De novo na estrada, as nossas barrigas em plena rebelião, já clamando por comida, retomamos o caminho para Coroa Vermelha, localidade que não conseguimos visitar em nossas férias do ano passado. Deixamos passar mais uns dois restaurantes e, na base do uni-du-ni-tê, paramos em um que nos pareceu mais adequado às nossas finanças. (pelo menos, nós esperávamos que não iríamos precisar pedir o parcelamento do almoço em doze vezes sem juros)
Alvíssara! O meu coração disparou de alegria ao ver que se tratava de um self-service, com o preço (bem grande) afixado na tabuleta. (Algo em torno dos vinte reais o quilo)
Como pobre não pode ter a sensação de felicidade prolongada por muito tempo, eis que Eliana decide tomar sorvete como sobremesa. E lá fomos nós escolher os ditos num freezer da Kibon. Já escaldado por outras ocasiões ainda quis fazer alguma ressalva quanto ao preço dos sorvetes não estar afixado, mas fui voto vencido: Eliana, mas rápida que Bat Masterson, já havia se apoderado de dois cornetos. Só tive tempo de ver o sorriso maligno estampado no rosto daquele facínora que fazia as vezes de dono daquele bar dentro do restaurante que havíamos acabado de almoçar – o desalmado acabou nos cobrando quase tanto quanto o que havíamos gasto no almoço para nós dois. E pasmem! Ainda queria me enfiar goela abaixo, como troco, uma meia dúzia de balas-chiclete. (que eu odeio!!!)

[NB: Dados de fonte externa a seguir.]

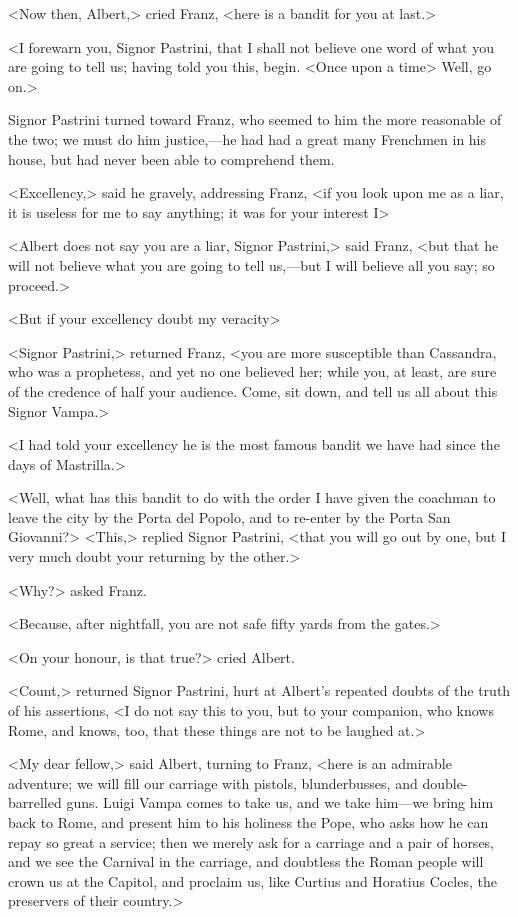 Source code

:  <Now then, Albert,> cried Franz, <here is a bandit for you at last.> 

 <I forewarn you, Signor Pastrini, that I shall not believe one word of what you are going to tell us; having told you this, begin. <Once upon a time\longdash> Well, go on.> 

 Signor Pastrini turned toward Franz, who seemed to him the more reasonable of the two; we must do him justice,—he had had a great many Frenchmen in his house, but had never been able to comprehend them. 

 <Excellency,> said he gravely, addressing Franz, <if you look upon me as a liar, it is useless for me to say anything; it was for your interest I\longdash> 

 <Albert does not say you are a liar, Signor Pastrini,> said Franz, <but that he will not believe what you are going to tell us,—but I will believe all you say; so proceed.> 

 <But if your excellency doubt my veracity\longdash> 

 <Signor Pastrini,> returned Franz, <you are more susceptible than Cassandra, who was a prophetess, and yet no one believed her; while you, at least, are sure of the credence of half your audience. Come, sit down, and tell us all about this Signor Vampa.> 

 <I had told your excellency he is the most famous bandit we have had since the days of Mastrilla.> 

 <Well, what has this bandit to do with the order I have given the coachman to leave the city by the Porta del Popolo, and to re-enter by the Porta San Giovanni?>  <This,> replied Signor Pastrini, <that you will go out by one, but I very much doubt your returning by the other.> 

 <Why?> asked Franz. 

 <Because, after nightfall, you are not safe fifty yards from the gates.> 

 <On your honour, is that true?> cried Albert. 

 <Count,> returned Signor Pastrini, hurt at Albert's repeated doubts of the truth of his assertions, <I do not say this to you, but to your companion, who knows Rome, and knows, too, that these things are not to be laughed at.> 

 <My dear fellow,> said Albert, turning to Franz, <here is an admirable adventure; we will fill our carriage with pistols, blunderbusses, and double-barrelled guns. Luigi Vampa comes to take us, and we take him—we bring him back to Rome, and present him to his holiness the Pope, who asks how he can repay so great a service; then we merely ask for a carriage and a pair of horses, and we see the Carnival in the carriage, and doubtless the Roman people will crown us at the Capitol, and proclaim us, like Curtius and Horatius Cocles, the preservers of their country.> 

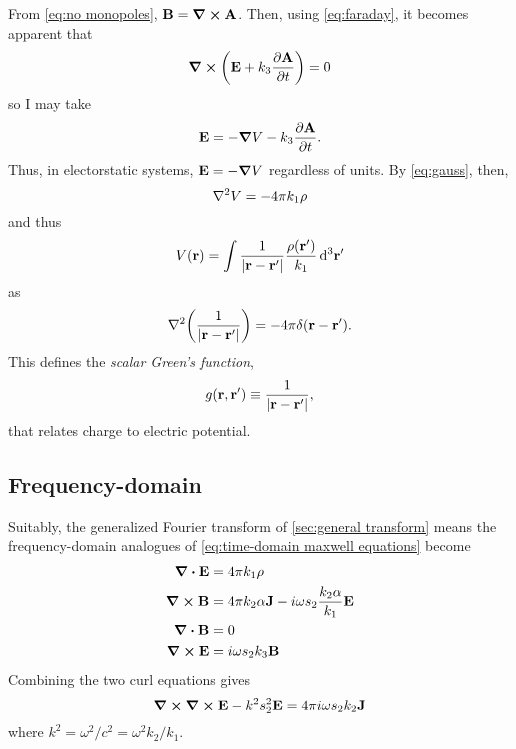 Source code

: From \cref{eq:no monopoles}, $\vb{B} = \curl{\vb{A}}$. 
Then, using \cref{eq:faraday}, it becomes apparent that
\begin{equation*}
  \curl{\qty(\vb{E} + k_3 \pdv{\vb{A}}{t})} = 0
\end{equation*}
so I may take
\begin{equation*}
  \vb{E} = -\grad{V} - k_3 \pdv{\vb{A}}{t}.
\end{equation*}
Thus, in electorstatic systems, $\vb{E} = -\grad{V}$ regardless of units.
By \cref{eq:gauss}, then,
\begin{equation*}
  \laplacian V = -4 \pi k_1 \rho
\end{equation*}
and thus
\begin{equation*}
  V(\vb{r}) = \int \frac{1}{\abs{\vb{r} - \vb{r}'}} \frac{\rho(\vb{r}')}{k_1} \dd[3]{\vb{r}'}
\end{equation*}
as
\begin{equation*}
  \laplacian \qty(\frac{1}{\abs{\vb{r} - \vb{r}'}}) = -4 \pi \delta(\vb{r} - \vb{r}').
\end{equation*}
This defines the \emph{scalar Green's function},
\begin{equation}
  g(\vb{r}, \vb{r}') \equiv \frac{1}{\abs{\vb{r} - \vb{r}'}},
  \label{eq:scalar green}
\end{equation}
that relates charge to electric potential.

\subsection{Frequency-domain}
Suitably, the generalized Fourier transform of \cref{sec:general transform} means the frequency-domain analogues of \cref{eq:time-domain maxwell equations}
become
\begin{subequations}
  \begin{align}
    \div{\vb{E}} &= 4 \pi k_1 \rho \\
    \curl{\vb{B}} &= 4 \pi k_2 \alpha \vb{J} - i \omega s_2 \frac{k_2 \alpha}{k_1} \vb{E} \\
    \div{\vb{B}} &= 0 \\
    \curl{\vb{E}} &= i \omega s_2 k_3 \vb{B}
  \end{align}
  \label{eq:frequency-domain maxwell equations}
\end{subequations}
Combining the two curl equations gives
\begin{equation}
  \curl{\curl{\vb{E}}} - k^2 s_2^2 \vb{E} = 4 \pi i \omega s_2 k_2 \vb{J}
\end{equation}
where $k^2 = \omega^2/c^2 = \omega^2 k_2/k_1$.
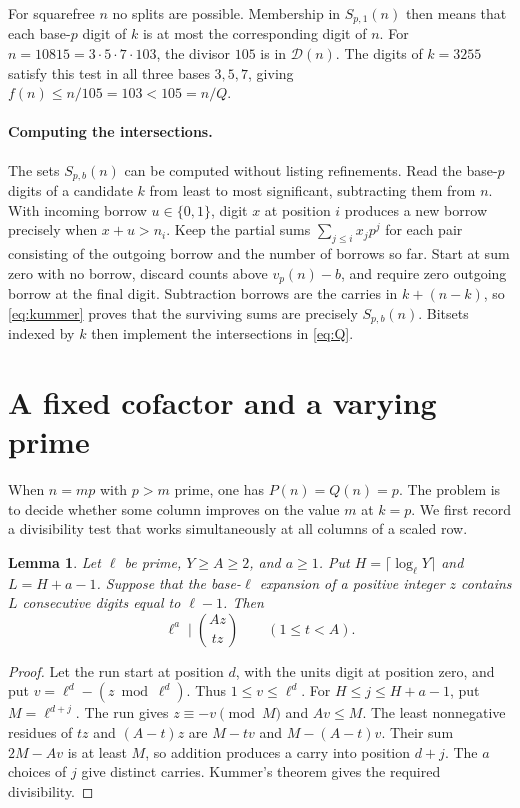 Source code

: \documentclass[a4paper,11pt]{article}
\newtheorem{lemma}[theorem]{Lemma}
\newcommand{\crit}{\mathcal D}
\begin{document}
For squarefree \(n\) no splits are possible. Membership in \(S_{p,1}(n)\)
then means that each base-\(p\) digit of \(k\) is at most the corresponding
digit of \(n\). For \(n=10815=3\cdot5\cdot7\cdot103\), the divisor
\(105\) is in \(\crit(n)\). The digits of \(k=3255\) satisfy this test
in all three bases \(3,5,7\), giving \(f(n)\le n/105=103<105=n/Q\).

\paragraph{Computing the intersections.}
The sets \(S_{p,b}(n)\) can be computed without listing refinements.
Read the base-\(p\) digits of a candidate \(k\) from least to most
significant, subtracting them from \(n\). With incoming borrow \(u\in\{0,1\}\),
digit \(x\) at position \(i\) produces a new borrow precisely when
\(x+u>n_i\). Keep the partial sums \(\sum_{j\le i}x_jp^j\) for each
pair consisting of the outgoing borrow and the number of borrows so far.
Start at sum zero with no borrow, discard counts above \(v_p(n)-b\),
and require zero outgoing borrow at the final digit. Subtraction borrows
are the carries in \(k+(n-k)\), so \eqref{eq:kummer} proves that the
surviving sums are precisely \(S_{p,b}(n)\). Bitsets indexed by \(k\)
then implement the intersections in \eqref{eq:Q}.

\section{A fixed cofactor and a varying prime}\label{sec:primes}

When \(n=mp\) with \(p>m\) prime, one has \(P(n)=Q(n)=p\).
The problem is to decide whether some column improves on the value \(m\)
at \(k=p\). We first record a divisibility test that works simultaneously
at all columns of a scaled row.

\begin{lemma}\label{lem:block}
Let \(\ell\) be prime, \(Y\ge A\ge2\), and \(a\ge1\). Put
\(H=\lceil\log_\ell Y\rceil\) and \(L=H+a-1\). Suppose that the
base-\(\ell\) expansion of a positive integer \(z\) contains \(L\)
consecutive digits equal to \(\ell-1\). Then
\[
   \ell^a\mid\binom{Az}{tz}\qquad(1\le t<A).
\]
\end{lemma}

\begin{proof}
Let the run start at position \(d\), with the units digit at position
zero, and put \(v=\ell^d-(z\bmod\ell^d)\). Thus \(1\le v\le\ell^d\).
For \(H\le j\le H+a-1\), put \(M=\ell^{d+j}\). The run gives
\(z\equiv-v\pmod M\) and \(Av\le M\). The least nonnegative residues
of \(tz\) and \((A-t)z\) are \(M-tv\) and \(M-(A-t)v\).
Their sum \(2M-Av\) is at least \(M\), so addition produces a carry
into position \(d+j\). The \(a\) choices of \(j\) give distinct carries.
Kummer's theorem gives the required divisibility.
\end{proof}
\end{document}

Ruminando uma avalanche de obscenidades contra aquele cafajeste dos cornetos pegamos as nossas bikes e prosseguimos viagem para Coroa Vermelha. Em realidade não era Coroa Vermelha o nosso destino final da pedalada daquela terça-feira, mas sim Santa Cruz Cabrália. Calma... já vou explicar o que me fez gravar o nome de Coroa Vermelha a ferro e fogo em minha mente...
Seguíamos, Eliana e eu, pela majestosa rodovia que liga Porto Seguro a Santa Cruz Cabrália, toda ela margeando o mar. Nem sentíamos o calor, amortecido que ele era pela brisa vinda do oceano Atlântico. Já havíamos visto nos panfletos turísticos que nos esfregavam na cara, em todos os locais que íamos, que havia uma aldeia indígena em Coroa Vermelha, e eu, em minha santa ingenuidade, aventei a hipótese de visitarmos a dita aldeia.
Diz um ditado antigo que, quando “Maomé não vai a montanha, a montanha vai até Maomé”. Não faço a mínima idéia da propriedade desse tal ditado, mas, posso acrescentar que, de repente, não mais do que repente, surge em nossa frente uma aparição que me pareceu extraterrena: um índio (aquele índio de fancaria parecia tão silvícola quanto eu me assemelho a um marciano) pintado de urucum dos pés a cabeça, todo paramentado com umas vestes confeccionada em pindoba e cheio de penduricalhos para oferecer aos turistas. Quase que aquela mistura de pajé cibernético com Mike Jaeger nos derruba das bikes!
Usando de toda nossa destreza, nos desviamos daquela coisa medonha e, abdicamos, ali mesmo, de toda e qualquer vontade de visitar a aldeia indígena de Coroa Vermelha.